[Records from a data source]
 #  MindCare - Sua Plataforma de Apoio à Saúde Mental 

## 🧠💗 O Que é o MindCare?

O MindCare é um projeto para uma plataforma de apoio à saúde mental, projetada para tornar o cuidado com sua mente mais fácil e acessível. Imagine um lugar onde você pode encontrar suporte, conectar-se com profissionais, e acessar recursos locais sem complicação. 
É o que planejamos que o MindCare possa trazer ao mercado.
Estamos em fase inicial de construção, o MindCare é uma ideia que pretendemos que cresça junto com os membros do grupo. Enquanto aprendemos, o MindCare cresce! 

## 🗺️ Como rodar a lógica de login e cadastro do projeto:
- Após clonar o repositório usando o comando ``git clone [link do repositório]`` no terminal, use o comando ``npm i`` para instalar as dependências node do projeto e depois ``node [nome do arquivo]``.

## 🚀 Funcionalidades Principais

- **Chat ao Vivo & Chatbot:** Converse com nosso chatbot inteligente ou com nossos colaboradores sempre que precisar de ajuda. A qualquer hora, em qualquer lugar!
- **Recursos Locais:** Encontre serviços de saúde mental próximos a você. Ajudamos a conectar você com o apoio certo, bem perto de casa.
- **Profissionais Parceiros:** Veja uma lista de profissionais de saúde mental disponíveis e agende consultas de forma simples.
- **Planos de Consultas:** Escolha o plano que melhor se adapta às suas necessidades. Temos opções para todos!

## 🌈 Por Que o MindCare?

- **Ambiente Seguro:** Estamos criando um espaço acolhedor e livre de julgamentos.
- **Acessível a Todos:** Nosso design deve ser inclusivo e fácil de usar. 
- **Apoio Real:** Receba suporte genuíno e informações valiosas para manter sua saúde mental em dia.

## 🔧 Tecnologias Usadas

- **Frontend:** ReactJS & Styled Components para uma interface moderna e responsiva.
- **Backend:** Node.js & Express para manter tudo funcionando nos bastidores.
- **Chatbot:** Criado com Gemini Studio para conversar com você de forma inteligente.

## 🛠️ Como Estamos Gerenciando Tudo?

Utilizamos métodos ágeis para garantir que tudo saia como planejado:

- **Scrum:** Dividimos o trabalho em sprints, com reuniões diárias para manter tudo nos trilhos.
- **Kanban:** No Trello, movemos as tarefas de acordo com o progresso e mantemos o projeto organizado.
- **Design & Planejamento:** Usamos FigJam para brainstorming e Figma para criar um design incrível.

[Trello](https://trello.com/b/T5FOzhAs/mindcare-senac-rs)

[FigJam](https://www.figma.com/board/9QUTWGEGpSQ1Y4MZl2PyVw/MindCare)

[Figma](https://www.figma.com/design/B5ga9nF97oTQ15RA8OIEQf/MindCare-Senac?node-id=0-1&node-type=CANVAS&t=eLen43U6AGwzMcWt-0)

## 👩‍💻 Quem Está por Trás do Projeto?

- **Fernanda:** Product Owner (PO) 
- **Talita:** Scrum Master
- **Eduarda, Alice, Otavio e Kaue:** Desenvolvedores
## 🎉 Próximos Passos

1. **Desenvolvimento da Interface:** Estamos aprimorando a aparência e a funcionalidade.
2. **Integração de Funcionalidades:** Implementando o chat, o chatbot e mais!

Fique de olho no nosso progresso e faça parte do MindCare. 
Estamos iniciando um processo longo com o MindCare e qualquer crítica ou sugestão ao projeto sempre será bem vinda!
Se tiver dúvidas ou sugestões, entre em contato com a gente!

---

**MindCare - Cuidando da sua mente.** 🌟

REQUIREMENT. Find each line in the data above with the word "Trello", then copy it.

ANSWER SECTION.
- **Kanban:** No Trello, movemos as tarefas de acordo com o progresso e mantemos o projeto organizado.
[Trello](https://trello.com/b/T5FOzhAs/mindcare-senac-rs)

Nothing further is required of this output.